Techniques for privacy-preserving ML have been extensively studied,1 such as employing differential privacy (DP)4 and secure multi-party computation.10 DP involves in adding noise to the training data, or using generalization methods to obscure certain sensitive features until the third party cannot distinguish the individual, thereby making the data impossible to be restored to protect user privacy. However, DP still requires that the data is transmitted elsewhere and involves a trade-off between accuracy and privacy.
FL can be classiffied into horizontal FL (HFL),7 vertical FL (VFL),9 and federated transfer learning (FTL),6 according to how data is distributed among the participating parties in the feature and sample spaces.10 Figures 1a–1c illustrate the three FL categories respectively for a two-party scenario.
Figure 1. Categorization of FL.10
HFL refers to the scenarios where the parties share overlapping data features, but differ in data samples. Different from HFL, VFL applies to the scenarios where the parties share overlapping data samples, but differ in data features. FTL is applicable for the scenarios when there is little overlapping in data samples and in features. We also refer to HFL as sample-partitioned FL,10 or example-partitioned FL,5 as in a matrix form, samples correspond to the rows and features correspond to the columns (see Figure 1a). HFL is carried out across different horizontal rows, that is, data is partitioned by samples. We also refer to VFL as feature-partitioned FL,5,10 as VFL is carried out across different vertical columns, that is data is partitioned by features (see Figure 1b).

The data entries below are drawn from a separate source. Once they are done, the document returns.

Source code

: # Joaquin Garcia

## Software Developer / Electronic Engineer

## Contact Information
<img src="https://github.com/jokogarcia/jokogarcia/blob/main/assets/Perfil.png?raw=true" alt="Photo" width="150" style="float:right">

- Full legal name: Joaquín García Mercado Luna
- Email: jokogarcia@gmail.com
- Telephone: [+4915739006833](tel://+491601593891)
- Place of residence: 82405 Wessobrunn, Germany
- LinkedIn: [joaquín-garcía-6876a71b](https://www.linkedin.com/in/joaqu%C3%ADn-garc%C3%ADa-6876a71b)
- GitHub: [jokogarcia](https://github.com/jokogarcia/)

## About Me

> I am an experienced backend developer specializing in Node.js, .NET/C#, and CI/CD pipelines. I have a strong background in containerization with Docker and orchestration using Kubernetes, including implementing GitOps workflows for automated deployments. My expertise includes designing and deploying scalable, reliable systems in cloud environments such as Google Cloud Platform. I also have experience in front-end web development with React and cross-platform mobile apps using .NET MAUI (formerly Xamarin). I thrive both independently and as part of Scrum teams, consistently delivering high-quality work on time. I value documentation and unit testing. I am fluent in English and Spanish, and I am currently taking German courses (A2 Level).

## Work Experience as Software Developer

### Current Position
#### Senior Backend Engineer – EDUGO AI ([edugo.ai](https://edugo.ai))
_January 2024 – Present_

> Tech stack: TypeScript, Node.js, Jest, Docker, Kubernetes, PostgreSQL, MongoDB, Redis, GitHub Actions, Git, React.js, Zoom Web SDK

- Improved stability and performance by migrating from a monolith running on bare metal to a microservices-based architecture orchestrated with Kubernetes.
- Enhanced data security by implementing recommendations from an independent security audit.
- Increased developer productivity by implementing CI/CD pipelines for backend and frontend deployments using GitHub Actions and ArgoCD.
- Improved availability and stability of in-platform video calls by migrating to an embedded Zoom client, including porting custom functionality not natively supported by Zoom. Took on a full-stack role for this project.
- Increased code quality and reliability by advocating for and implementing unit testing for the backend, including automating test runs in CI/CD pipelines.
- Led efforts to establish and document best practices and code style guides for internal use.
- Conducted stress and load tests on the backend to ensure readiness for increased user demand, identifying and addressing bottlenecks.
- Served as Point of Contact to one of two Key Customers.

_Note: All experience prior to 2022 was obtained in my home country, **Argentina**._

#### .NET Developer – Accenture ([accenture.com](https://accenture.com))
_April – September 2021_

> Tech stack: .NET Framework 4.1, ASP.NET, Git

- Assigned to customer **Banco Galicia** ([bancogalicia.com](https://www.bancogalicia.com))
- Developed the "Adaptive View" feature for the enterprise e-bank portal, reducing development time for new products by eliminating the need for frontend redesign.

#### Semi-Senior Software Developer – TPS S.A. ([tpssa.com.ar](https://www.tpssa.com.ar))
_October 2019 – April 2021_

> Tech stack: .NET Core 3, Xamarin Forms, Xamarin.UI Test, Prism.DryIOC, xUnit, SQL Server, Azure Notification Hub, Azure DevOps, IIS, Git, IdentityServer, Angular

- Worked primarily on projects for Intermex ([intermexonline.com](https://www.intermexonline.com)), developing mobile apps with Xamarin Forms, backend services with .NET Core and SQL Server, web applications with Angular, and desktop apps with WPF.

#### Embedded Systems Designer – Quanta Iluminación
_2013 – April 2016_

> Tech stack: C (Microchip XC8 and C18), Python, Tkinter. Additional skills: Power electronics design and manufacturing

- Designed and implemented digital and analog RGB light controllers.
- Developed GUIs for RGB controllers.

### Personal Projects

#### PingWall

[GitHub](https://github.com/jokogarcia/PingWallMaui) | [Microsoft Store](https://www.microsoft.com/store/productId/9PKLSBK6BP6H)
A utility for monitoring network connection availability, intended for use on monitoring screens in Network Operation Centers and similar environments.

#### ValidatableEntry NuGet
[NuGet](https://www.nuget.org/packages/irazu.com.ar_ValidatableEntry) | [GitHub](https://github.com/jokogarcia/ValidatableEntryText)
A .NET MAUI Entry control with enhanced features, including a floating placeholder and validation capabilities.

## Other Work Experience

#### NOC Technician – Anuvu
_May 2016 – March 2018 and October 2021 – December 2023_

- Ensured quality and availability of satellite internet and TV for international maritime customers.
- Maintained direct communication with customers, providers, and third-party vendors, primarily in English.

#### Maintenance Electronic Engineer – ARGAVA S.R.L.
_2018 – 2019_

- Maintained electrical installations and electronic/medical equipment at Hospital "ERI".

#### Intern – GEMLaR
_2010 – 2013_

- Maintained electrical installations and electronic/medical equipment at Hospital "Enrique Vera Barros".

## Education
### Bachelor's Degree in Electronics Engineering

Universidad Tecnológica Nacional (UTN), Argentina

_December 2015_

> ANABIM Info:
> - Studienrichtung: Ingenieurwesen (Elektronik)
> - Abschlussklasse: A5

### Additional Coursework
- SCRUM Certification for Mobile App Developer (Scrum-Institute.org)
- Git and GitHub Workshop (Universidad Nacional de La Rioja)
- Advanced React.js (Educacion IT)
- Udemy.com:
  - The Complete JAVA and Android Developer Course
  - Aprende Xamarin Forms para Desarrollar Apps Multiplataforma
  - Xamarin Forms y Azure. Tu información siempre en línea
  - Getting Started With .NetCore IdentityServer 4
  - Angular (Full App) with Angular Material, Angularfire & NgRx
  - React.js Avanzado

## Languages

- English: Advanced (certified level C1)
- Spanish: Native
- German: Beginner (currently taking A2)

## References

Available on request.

For example, when two organizations providing different services (for example, a bank and an e-commerce company), but having a large intersection of common customers (that is, aligned data samples), they may collaborate on the different data features they respectively own to achieve better ML models using VFL.5,9
An FL system architecture can employ the client-server model, as shown in Figure 2a. The coordinator C can be played by an authority such as a government department or replaced by a secure computing node.10 The communication between the coordinator C and the data owners A and B (a.k.a. parties) may be encrypted (for example, using homomorphic encryption2,10) to further defend against any information leakage. Further, the coordinator C may also be a logical entity and be located in either A or B. An FL system architecture can also employ the peer-to-peer model, without a coordinator, as illustrated in Figure 2b. The data owners A and B communicate directly without the help of a third party. While there are only two data owners in Figure 2, an FL system may generally include two or more data owners.7,10
Figure 2. Examples of VFL Architecture.10
Taking the client-server model shown in Figure 2a as an example, we summarize the encrypted and secure model training with VFL into the following four steps, after aligning the data samples between the two data owners.10
- Step 1: C creates encryption key pairs, and sends the public key to A and B.

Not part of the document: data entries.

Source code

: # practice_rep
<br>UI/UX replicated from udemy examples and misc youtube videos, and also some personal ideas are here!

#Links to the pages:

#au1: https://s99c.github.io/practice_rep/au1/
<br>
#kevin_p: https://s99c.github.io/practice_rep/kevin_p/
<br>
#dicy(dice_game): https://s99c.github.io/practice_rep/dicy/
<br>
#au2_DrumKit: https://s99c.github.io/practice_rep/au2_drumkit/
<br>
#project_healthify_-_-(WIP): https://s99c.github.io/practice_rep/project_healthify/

- Step 2: A and B encrypt and exchange intermediate computation results for gradient and loss calculations.
- Step 3: A and B compute encrypted gradients and add an additional mask, respectively. B also computes the encrypted loss. A and B send encrypted results to C.
- Step 4: C decrypts gradients and loss and sends the corresponding results back to A and B. A and B unmask the gradients, and update their model parameters accordingly.
Readers can find more more information about the FL model training and inference procedures, such as the convergence speeds of the exiting training algorithms, in the existing works5,10 and references therein.
FL enables us to build cross-enterprise, cross-data and cross-domain AI applications while complying with data protection laws and regulations. It has potential applications in finance, insurance, healthcare, education, smart city, and edge computing, and so forth.10 We present here two FL applications selected from the use casesb that have been deployed in practice by WeBank.
Use Case 1: FedRiskCtrl
The first use case is an FL application in finance. It is an example of federated risk control (FedRiskCtrl) for small and micro enterprise (SME) loans deployed by WeBank.c
There is an invoice agency A, which has invoice related data features, such as for the kth SME. There is bank B, which has credit-related data features, such as and label Y(k) for the kth SME, with N > M. The agency A and bank B collaboratively build a risk control model for SME loans using VFL.10
Before model training, we need to find the common SMEs served by A and B to align the training data samples, which is called private set intersection or secure entity alignment.10 After determining the aligned data samples between A and B, we can then follow the steps shown in Figure 2 for training a risk control model for SME loans.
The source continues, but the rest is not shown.